__Material shown__
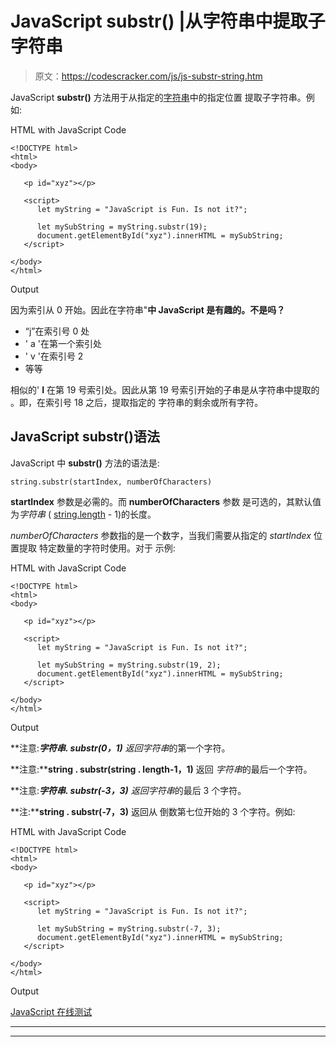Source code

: # JavaScript substr() |从字符串中提取子字符串

> 原文：<https://codescracker.com/js/js-substr-string.htm>

JavaScript **substr()** 方法用于从指定的[字符串](/js/js-strings.htm)中的指定位置 提取子字符串。例如:

HTML with JavaScript Code

```
<!DOCTYPE html>
<html>
<body>

   <p id="xyz"></p>

   <script>
      let myString = "JavaScript is Fun. Is not it?";

      let mySubString = myString.substr(19);
      document.getElementById("xyz").innerHTML = mySubString;
   </script>

</body>
</html>
```

Output

因为索引从 0 开始。因此在字符串"**中 JavaScript 是有趣的。不是吗？**

*   “j”在索引号 0 处
*   ' a '在第一个索引处
*   ' v '在索引号 2
*   等等

相似的' **I** 在第 19 号索引处。因此从第 19 号索引开始的子串是从字符串中提取的 。即，在索引号 18 之后，提取指定的 字符串的剩余或所有字符。

## JavaScript substr()语法

JavaScript 中 **substr()** 方法的语法是:

```
string.substr(startIndex, numberOfCharacters)
```

**startIndex** 参数是必需的。而 **numberOfCharacters** 参数 是可选的，其默认值为*字符串* ( [string.length](/js/js-string-length.htm) - 1)的长度。

*numberOfCharacters* 参数指的是一个数字，当我们需要从指定的 *startIndex* 位置提取 特定数量的字符时使用。对于 示例:

HTML with JavaScript Code

```
<!DOCTYPE html>
<html>
<body>

   <p id="xyz"></p>

   <script>
      let myString = "JavaScript is Fun. Is not it?";

      let mySubString = myString.substr(19, 2);
      document.getElementById("xyz").innerHTML = mySubString;
   </script>

</body>
</html>
```

Output

**注意:****字符串. substr(0，1)** 返回*字符串*的第一个字符。

**注意:****string . substr(string . length-1，1)** 返回 *字符串*的最后一个字符。

**注意:****字符串. substr(-3，3)** 返回*字符串*的最后 3 个字符。

**注:****string . substr(-7，3)** 返回从 倒数第七位开始的 3 个字符。例如:

HTML with JavaScript Code

```
<!DOCTYPE html>
<html>
<body>

   <p id="xyz"></p>

   <script>
      let myString = "JavaScript is Fun. Is not it?";

      let mySubString = myString.substr(-7, 3);
      document.getElementById("xyz").innerHTML = mySubString;
   </script>

</body>
</html>
```

Output

[JavaScript 在线测试](/exam/showtest.php?subid=6)

* * *

* * *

__Instructions for the task__
Every line above that holds "在索引号" should be copied out.

__Answer space__
*   “j”在索引号 0 处
*   ' v '在索引号 2
相似的' **I** 在第 19 号索引处。因此从第 19 号索引开始的子串是从字符串中提取的 。即，在索引号 18 之后，提取指定的 字符串的剩余或所有字符。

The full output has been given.